Innocent times at junior school, in class 1 or 2, exams were important because mummy made us feel so. Not that they are not important now, but from class 3, we realized, maybe, how vague and unending was it. Not that mummy has stopped attaching importance to exams, but somewhere there when we crossed middle school, the futility of exams overcame its importance. I have just attached the right kind of importance to exams to allow myself to live 12 years of my school, and not more than that, fortunately. And for all these 12 years, exams have been a distinct memory.
With books in hand, summing up the last few things before an exam, through the crowded corridor comes the invigilator, and brings with them our hopes for the particular exam, or, lets be honest, washes out the only little hope. For all your life you will not see a more ecstatic face of anyone, than the students in the class with linient invigilator. The first look of this invigilator entering the examination room and echoes only one thing, “bhai! Pass hai.” And everything is so heavenly about this ‘easy’ invigilator. As they will walk through the corridors, each class would be hoping the teacher turns to their class. A complete opposite reaction follows for invigilators with hawk eyes.

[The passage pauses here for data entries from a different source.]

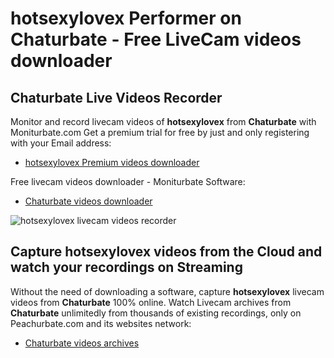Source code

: # hotsexylovex Performer on Chaturbate - Free LiveCam videos downloader

## Chaturbate Live Videos Recorder

Monitor and record livecam videos of **hotsexylovex** from **Chaturbate** with Moniturbate.com
Get a premium trial for free by just and only registering with your Email address:
* [hotsexylovex Premium videos downloader](https://moniturbate.com/request-demo-licence-key.html)

Free livecam videos downloader - Moniturbate Software:
* [Chaturbate videos downloader](https://moniturbate.com/moniturbate-download-software.html)

![hotsexylovex livecam videos recorder](https://peachurnet.com/templates/moniturbate-software.png)


## Capture hotsexylovex videos from the Cloud and watch your recordings on Streaming

Without the need of downloading a software, capture **hotsexylovex** livecam videos from **Chaturbate** 100% online.
Watch Livecam archives from **Chaturbate** unlimitedly from thousands of existing recordings, only on Peachurbate.com and its websites network:
* [Chaturbate videos archives](https://peachurnet.com/)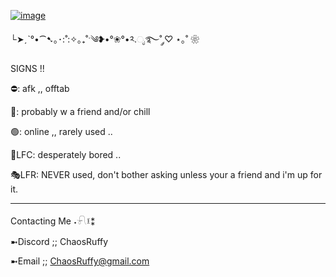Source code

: [![image](https://github.com/user-attachments/assets/4b78be52-1b10-4f7d-a25e-49b05a405e3f)](https://www.google.com/url?sa=i&url=https%3A%2F%2Fsteamcommunity.com%2Fsharedfiles%2Ffiledetails%2F%3Fid%3D2915841260&psig=AOvVaw0OoWoIdp2RwriIFBu_0wPZ&ust=1729478440658000&source=images&cd=vfe&opi=89978449&ved=0CBMQjRxqFwoTCKCkhLP3m4kDFQAAAAAdAAAAABBN)


└➤ˏˋ°•⁀➷｡･:˚:✧｡₊˚ˑ༄ؘ❥•°❀°•༢.ೃ࿐˚ ༘♡ ⋆｡˚ ❀

SIGNS !!

⛔: afk ,, offtab

🌙: probably w a friend and/or chill

🟢: online ,, rarely used ..

💬LFC: desperately bored ..

🎭LFR: NEVER used, don't bother asking unless your a friend and i'm up for it.
______________________
Contacting Me ˖𓍯፤⁑

➼Discord ;; ChaosRuffy

➼Email ;; ChaosRuffy@gmail.com


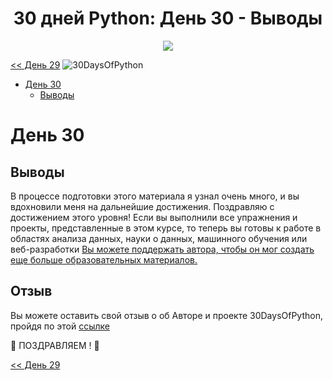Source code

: <div align="center">
  <h1> 30 дней Python: День 30 - Выводы</h1>
  <a href="https://github.com/obulygin/30-Days-Of-Python/graphs/contributors">
  <img src="https://contrib.rocks/image?repo=obulygin/30-Days-Of-Python" />
</div>

[<< День 29](../29_Day_Building_API/29_building_API.md)
![30DaysOfPython](../images/30daysofpython.png)

- [День 30](#день-30)
  - [Выводы](#выводы)

# День 30


## Выводы

В процессе подготовки этого материала я узнал очень много, и вы вдохновили меня на дальнейшие достижения. Поздравляю с достижением этого уровня! Если вы выполнили все упражнения и проекты, представленные в этом курсе, то теперь вы готовы к работе в областях анализа данных, науки о данных, машинного обучения или веб-разработки
[Вы можете поддержать автора, чтобы он мог создать еще больше образовательных материалов.](https://www.paypal.com/paypalme/asabeneh)

## Отзыв
Вы можете оставить свой отзыв о об Авторе и проекте 30DaysOfPython, пройдя по этой [ссылке](https://testimonial-vdzd.onrender.com/)


🎉 ПОЗДРАВЛЯЕМ ! 🎉

[<< День 29](../29_Day_Building_API/29_building_API.md)
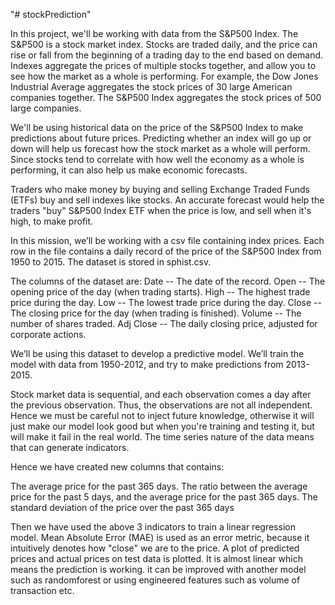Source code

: "# stockPrediction" 


In this project, we'll be working with data from the S&P500 Index. The S&P500 is a stock market index. Stocks are traded daily, and the price can rise or fall from the beginning of a trading day to the end based on demand. Indexes aggregate the prices of multiple stocks together, and allow you to see how the market as a whole is performing. For example, the Dow Jones Industrial Average aggregates the stock prices of 30 large American companies together. The S&P500 Index aggregates the stock prices of 500 large companies. 

We'll be using historical data on the price of the S&P500 Index to make predictions about future prices. Predicting whether an index will go up or down will help us forecast how the stock market as a whole will perform. Since stocks tend to correlate with how well the economy as a whole is performing, it can also help us make economic forecasts. 

Traders who make money by buying and selling Exchange Traded Funds (ETFs) buy and sell indexes like stocks. An accurate forecast would help the traders "buy" S&P500 Index ETF when the price is low, and sell when it's high, to make profit.


In this mission, we’ll be working with a csv file containing index prices. Each row in the file contains a daily record of the price of the S&P500 Index from 1950 to 2015. The dataset is stored in sphist.csv.

The columns of the dataset are:
      Date -- The date of the record.
      Open -- The opening price of the day (when trading starts).
      High -- The highest trade price during the day.
      Low -- The lowest trade price during the day.
      Close -- The closing price for the day (when trading is finished).
      Volume -- The number of shares traded.
      Adj Close -- The daily closing price, adjusted for corporate actions.
      
We’ll be using this dataset to develop a predictive model. We’ll train the model with data from 1950-2012, and try to make predictions from 2013-2015.

Stock market data is sequential, and each observation comes a day after the previous observation. Thus, the observations are not all independent. Hence we must be careful not to inject future knowledge, otherwise it will just make our model look good but when you're training and testing it, but will make it fail in the real world. The time series nature of the data means that can generate indicators. 

Hence we have created new columns that contains:

The average price for the past 365 days.
The ratio between the average price for the past 5 days, and the average price for the past 365 days.
The standard deviation of the price over the past 365 days

Then we have used the above 3 indicators to train a linear regression model.  Mean Absolute Error (MAE) is used as an error metric, because it intuitively denotes how "close" we are to the price. A plot of predicted prices and actual prices on test data is plotted. It is almost linear which means the prediction is working. it can be improved with another model such as randomforest or using engineered features such as volume of transaction etc.
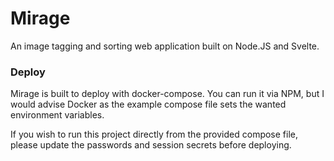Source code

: # Mirage

An image tagging and sorting web application built on Node.JS and Svelte.

### Deploy
Mirage is built to deploy with docker-compose. You can run it via NPM, but I would advise Docker as the example compose file sets the wanted environment variables.

If you wish to run this project directly from the provided compose file, please update the passwords and session secrets before deploying.
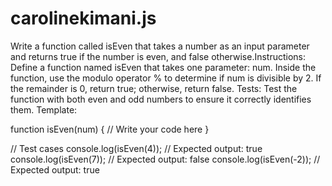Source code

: # carolinekimani.js
Write a function called isEven that takes a number as an input parameter and returns true if the number is even, and false otherwise.Instructions:
Define a function named isEven that takes one parameter: num.
Inside the function, use the modulo operator % to determine if num is divisible by 2.
If the remainder is 0, return true; otherwise, return false.
Tests:
Test the function with both even and odd numbers to ensure it correctly identifies them.
Template:

function isEven(num) {
    // Write your code here
}

// Test cases
console.log(isEven(4)); // Expected output: true
console.log(isEven(7)); // Expected output: false
console.log(isEven(-2)); // Expected output: true
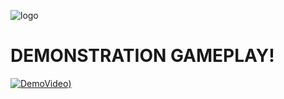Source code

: ![logo](https://i.postimg.cc/FsPmQ7ww/download-3.gif)
# DEMONSTRATION GAMEPLAY!
[![DemoVideo](https://i.postimg.cc/LXrZhTy7/Runner.jpg))](https://youtu.be/eRnll2w2GK8)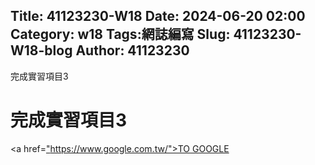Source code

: Title: 41123230-W18
Date: 2024-06-20 02:00
Category: w18
Tags:網誌編寫
Slug: 41123230-W18-blog
Author: 41123230
---

完成實習項目3

<!-- PELICAN_END_SUMMARY -->
# 完成實習項目3
<a href=["https://www.google.com.tw/">TO GOOGLE](https://github.com/41123230GUANSEN/cd2024/commit/9b1404ee16cf622efd70ef02bfde8a1f26a260ef)</a>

Cheating was never allowed. It was always an art. The toilet will always have the answers. Then there are chits, pencil box scribblings, formulas written with pencil on table and so on. Methods improved with improvement in technology; Mobile Phones. Brave hearts are those who exchange supplementaries. Statistics show oral methods are most favourable. Forehead, nose, lips, chin. Not your facial parts but four options of MCQ. CBSE brought in MCQs for class X papers, we couldnt have stood helpless.
Supplementaries were special too. With loud cheers, everybody greeted the student who asked for supplementaries and these were the measure of a good paper. “Bhai, kitna supplementary liya?” – First thing people ask after an exam.
And, how can we miss out on seating arrangements? Coming into the examination room, was to first seat in as advantageous position as it can be. Seating arrangement was based on two principles: Backbench and Toppers. Everybody tried to be as near to both, as they can.
And, today ends the pre-selection. Another feather in our 3 hour struggle campaigns. Something which I have always ran from, is also one of those things I will miss. Such is the magnanimity at Birla High School. :’)
“Exams ki woh tayyari, aur likhna woh teen ghante, aur baahar aake woh kehna… Saala kya bekaar paper set kiya hai. I am really gonna miss this place. I am gonna miss my school days.”